When he looks up again, I can see the unfairness and bad luck of it all etched into the very pores of his skin.
‘So, that’s my story. That’s why I’m up here. What about you, then? What reason have you got to contemplate jumping? It must be bad. Look at all the stuff I’ve been through. It takes all of that to force a man to end it all, doesn’t it? So . . . come on, chief. Spill the beans like you agreed. Why are you up here, ready to jump?’
‘I . . . I . . . I got dumped.’
Wimsy’s eyes narrow. ‘You what?’
‘I . . . got dumped. My girlfriend dumped me.’

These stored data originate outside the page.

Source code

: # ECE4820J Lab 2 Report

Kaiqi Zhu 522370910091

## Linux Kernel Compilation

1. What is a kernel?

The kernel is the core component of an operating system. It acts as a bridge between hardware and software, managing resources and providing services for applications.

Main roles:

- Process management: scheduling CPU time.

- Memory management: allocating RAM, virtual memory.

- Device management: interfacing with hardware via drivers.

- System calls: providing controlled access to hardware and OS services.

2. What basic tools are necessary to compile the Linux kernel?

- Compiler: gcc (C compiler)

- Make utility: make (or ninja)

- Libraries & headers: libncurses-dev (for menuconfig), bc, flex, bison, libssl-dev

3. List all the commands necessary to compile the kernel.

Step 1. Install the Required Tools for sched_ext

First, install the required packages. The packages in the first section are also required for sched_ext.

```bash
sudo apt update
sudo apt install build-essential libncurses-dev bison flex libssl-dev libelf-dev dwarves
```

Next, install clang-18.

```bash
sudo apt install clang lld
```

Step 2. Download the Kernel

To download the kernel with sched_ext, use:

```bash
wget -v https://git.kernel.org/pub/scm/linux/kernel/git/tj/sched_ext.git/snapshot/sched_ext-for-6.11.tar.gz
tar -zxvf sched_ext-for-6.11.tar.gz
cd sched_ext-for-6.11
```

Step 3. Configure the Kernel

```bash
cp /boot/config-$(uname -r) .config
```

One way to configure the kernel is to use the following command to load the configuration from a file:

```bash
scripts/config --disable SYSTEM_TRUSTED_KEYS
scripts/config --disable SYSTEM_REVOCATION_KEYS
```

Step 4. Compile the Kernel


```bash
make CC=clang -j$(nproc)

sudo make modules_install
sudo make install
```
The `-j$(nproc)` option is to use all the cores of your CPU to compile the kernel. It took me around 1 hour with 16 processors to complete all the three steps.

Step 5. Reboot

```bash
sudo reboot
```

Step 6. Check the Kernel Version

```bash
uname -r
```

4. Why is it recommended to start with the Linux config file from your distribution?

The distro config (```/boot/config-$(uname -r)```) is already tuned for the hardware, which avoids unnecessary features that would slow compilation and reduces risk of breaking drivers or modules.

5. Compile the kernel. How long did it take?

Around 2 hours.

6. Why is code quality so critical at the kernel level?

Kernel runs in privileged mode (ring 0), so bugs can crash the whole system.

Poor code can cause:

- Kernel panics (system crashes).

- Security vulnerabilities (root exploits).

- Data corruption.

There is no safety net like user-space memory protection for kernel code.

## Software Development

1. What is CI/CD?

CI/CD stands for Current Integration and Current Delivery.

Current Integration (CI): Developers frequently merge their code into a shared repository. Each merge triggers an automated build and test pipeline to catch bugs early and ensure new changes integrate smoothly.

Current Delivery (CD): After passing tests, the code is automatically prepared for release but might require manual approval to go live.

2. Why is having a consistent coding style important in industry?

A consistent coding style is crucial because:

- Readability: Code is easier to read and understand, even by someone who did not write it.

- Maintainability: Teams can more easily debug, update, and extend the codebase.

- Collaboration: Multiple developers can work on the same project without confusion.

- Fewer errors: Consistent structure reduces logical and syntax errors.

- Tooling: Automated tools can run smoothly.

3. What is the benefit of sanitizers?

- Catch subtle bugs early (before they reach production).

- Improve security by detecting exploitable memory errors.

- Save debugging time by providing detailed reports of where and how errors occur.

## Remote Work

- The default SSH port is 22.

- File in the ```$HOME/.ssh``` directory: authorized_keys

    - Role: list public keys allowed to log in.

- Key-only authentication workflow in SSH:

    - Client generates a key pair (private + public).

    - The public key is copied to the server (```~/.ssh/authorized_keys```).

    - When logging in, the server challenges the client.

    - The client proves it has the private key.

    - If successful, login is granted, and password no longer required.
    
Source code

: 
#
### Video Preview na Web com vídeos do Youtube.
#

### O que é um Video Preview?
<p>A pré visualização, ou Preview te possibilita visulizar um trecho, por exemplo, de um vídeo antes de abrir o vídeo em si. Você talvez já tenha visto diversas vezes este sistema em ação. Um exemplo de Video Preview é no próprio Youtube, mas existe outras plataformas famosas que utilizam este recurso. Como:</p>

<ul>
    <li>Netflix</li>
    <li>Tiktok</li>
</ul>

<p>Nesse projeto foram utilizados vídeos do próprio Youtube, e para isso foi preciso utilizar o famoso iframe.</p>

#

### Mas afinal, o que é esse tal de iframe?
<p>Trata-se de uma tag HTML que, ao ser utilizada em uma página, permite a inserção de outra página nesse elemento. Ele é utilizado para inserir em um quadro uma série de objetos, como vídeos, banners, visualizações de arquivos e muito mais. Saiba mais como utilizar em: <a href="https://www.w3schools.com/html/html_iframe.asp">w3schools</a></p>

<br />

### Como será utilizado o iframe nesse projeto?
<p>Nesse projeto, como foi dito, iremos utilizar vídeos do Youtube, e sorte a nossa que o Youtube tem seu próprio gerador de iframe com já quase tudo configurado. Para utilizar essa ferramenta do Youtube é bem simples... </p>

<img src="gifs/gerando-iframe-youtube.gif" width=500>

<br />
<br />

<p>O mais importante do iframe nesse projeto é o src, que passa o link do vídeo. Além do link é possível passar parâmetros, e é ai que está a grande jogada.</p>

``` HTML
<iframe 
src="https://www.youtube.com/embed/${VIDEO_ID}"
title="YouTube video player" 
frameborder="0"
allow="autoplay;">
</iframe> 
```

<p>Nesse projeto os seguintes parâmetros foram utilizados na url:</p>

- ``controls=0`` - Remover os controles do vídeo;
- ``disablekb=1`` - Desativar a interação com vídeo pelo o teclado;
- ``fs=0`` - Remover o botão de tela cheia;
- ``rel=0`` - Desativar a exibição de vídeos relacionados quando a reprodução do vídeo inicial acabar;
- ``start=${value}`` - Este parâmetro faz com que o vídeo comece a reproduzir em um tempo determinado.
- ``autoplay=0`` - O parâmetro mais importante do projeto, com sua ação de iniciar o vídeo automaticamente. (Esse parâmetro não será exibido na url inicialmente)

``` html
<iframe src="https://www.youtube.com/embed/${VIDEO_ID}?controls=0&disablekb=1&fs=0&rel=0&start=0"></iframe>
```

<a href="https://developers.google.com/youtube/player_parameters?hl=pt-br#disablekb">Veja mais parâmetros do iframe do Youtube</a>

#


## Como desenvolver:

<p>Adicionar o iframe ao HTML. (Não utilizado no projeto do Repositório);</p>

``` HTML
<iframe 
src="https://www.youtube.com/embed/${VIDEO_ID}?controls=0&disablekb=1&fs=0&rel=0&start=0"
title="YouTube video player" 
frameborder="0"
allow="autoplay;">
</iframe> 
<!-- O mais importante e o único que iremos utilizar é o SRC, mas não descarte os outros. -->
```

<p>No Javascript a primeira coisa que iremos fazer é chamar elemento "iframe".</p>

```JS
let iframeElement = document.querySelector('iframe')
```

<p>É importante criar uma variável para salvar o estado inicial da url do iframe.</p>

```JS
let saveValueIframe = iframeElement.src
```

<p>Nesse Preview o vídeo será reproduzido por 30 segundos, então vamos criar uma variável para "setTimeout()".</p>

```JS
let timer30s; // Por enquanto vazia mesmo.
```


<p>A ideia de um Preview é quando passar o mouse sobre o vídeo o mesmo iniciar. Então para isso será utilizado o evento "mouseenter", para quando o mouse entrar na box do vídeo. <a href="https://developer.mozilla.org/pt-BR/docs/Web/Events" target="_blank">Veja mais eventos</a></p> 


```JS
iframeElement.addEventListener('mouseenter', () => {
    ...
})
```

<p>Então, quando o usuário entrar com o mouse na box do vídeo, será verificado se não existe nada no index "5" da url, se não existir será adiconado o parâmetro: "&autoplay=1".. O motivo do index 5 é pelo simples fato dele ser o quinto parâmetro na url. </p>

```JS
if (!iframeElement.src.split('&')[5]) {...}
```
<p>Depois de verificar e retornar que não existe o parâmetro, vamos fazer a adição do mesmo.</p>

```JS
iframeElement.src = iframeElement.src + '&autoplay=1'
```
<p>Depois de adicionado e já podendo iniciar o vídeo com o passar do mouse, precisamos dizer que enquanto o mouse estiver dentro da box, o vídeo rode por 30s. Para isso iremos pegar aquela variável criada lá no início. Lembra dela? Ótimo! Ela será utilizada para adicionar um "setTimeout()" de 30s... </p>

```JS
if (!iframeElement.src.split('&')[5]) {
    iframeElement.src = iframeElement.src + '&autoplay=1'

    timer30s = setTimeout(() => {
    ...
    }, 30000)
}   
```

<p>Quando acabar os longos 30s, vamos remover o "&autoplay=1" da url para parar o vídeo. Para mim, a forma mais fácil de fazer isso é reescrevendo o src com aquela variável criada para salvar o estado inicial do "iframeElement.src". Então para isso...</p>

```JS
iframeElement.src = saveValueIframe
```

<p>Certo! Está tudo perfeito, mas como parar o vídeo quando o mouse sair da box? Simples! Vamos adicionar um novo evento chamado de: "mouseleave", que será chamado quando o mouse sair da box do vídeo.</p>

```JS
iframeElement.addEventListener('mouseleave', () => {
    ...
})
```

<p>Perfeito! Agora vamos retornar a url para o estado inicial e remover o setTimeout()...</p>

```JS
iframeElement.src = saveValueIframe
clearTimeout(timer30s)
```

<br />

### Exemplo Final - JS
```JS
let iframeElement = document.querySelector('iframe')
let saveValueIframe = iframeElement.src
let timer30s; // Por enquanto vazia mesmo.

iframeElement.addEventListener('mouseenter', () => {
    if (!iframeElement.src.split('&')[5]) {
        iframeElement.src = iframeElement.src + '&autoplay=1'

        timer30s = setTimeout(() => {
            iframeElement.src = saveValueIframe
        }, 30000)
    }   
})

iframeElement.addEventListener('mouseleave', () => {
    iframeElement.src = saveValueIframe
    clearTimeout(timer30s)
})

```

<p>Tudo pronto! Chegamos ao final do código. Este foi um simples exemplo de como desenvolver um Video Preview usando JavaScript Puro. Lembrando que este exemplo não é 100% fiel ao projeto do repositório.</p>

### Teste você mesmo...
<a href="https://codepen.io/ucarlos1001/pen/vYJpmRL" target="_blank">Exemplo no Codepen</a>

He blinks rapidly a few times. ‘You . . . got dumped.’
‘Yes.’
‘And that’s it, is it?’
‘Er . . . yes.’
‘That’s the reason you’re going to kill yourself?’
‘It was in front of a Bavarian oompah band,’ I add, trying to justify myself a little.
‘A what?’
‘You know . . . Bavarian oompah.’ I mime a trombone. ‘Oompah, oompah, oompah-pah . . . like that.’
One corner of Wimsy’s mouth curls up. ‘How does that go again?’